The seventh century Sanskrit drama Kaumudimahotsava called Kedah Kataha-nagara and described it as a country famed for its social attractions and gay life. The Agnipurina also mentions a territory known as Anda-Kataha, with one of its bounds delimited by a peak, which scholars have assumed to be Gunung Jerai. There are two further references to Kataha in a Prikrit work, the Samaraiccakaha written about the middle of the eighth century, relating voyages to Kataha-dvipa. Stories from the Kathasaritsagara described the elegance of life in Kataha, calling it 'the seat of all felicities'.

After a period of independence, Kedah then attained its height of greatness as the seat of power for the Sri Vijaya empire on the peninsula. It was clearly the chief power on the peninsula and in many ways surpassed Palembang in terms of trade and its strategic links with India and the rest of the region.
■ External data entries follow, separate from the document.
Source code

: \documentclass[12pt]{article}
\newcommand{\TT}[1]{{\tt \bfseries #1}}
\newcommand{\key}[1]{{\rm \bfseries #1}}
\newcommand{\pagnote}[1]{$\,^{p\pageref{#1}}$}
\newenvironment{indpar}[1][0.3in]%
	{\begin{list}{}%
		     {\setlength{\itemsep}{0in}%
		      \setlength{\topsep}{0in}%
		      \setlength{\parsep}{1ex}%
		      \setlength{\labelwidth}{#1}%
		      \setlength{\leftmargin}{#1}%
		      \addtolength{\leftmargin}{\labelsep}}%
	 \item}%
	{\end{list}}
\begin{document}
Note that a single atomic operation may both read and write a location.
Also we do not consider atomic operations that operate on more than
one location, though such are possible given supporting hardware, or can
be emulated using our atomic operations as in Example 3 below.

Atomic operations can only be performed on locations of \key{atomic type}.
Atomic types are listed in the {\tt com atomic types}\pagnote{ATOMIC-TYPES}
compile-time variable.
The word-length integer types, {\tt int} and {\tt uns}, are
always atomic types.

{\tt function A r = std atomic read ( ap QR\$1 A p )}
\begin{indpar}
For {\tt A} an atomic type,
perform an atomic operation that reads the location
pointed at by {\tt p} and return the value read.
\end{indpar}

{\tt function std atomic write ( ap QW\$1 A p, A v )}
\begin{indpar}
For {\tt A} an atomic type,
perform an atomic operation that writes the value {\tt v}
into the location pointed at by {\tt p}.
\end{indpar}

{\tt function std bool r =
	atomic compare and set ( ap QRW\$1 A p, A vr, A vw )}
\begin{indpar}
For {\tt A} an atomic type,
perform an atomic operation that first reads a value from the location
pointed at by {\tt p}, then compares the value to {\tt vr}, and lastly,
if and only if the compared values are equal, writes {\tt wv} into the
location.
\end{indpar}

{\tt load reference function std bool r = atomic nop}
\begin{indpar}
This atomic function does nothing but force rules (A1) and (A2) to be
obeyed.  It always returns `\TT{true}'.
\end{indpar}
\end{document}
Its fortunes, however, began to wane after the great raid by Rajendra Chola on the Sri Vijaya empire in 1025 A.D. Kedah was a primary military objective and despite what the Cholas described as the "fierce strength" of the defenders, it fell to the raiders, its king losing "large heap of treasures" to the new conquerors. Kedah later tried to assert its independence from the Sri Vijaya empire and another Chola King Vira Rajendra raided Kedah in 1068 A.D. to aid its king.

But the great city-state sinks into obscurity after that. The Kingdom of Ligor takes over the mantle of power from Sri Vijaya on the peninsula and its king Candrabhanu uses Kedah as a base for attacks on Sri Lanka. The Thais were to later subjugate this kingdom, leading to Thai domination of much of the northern peninsula in the centuries to come.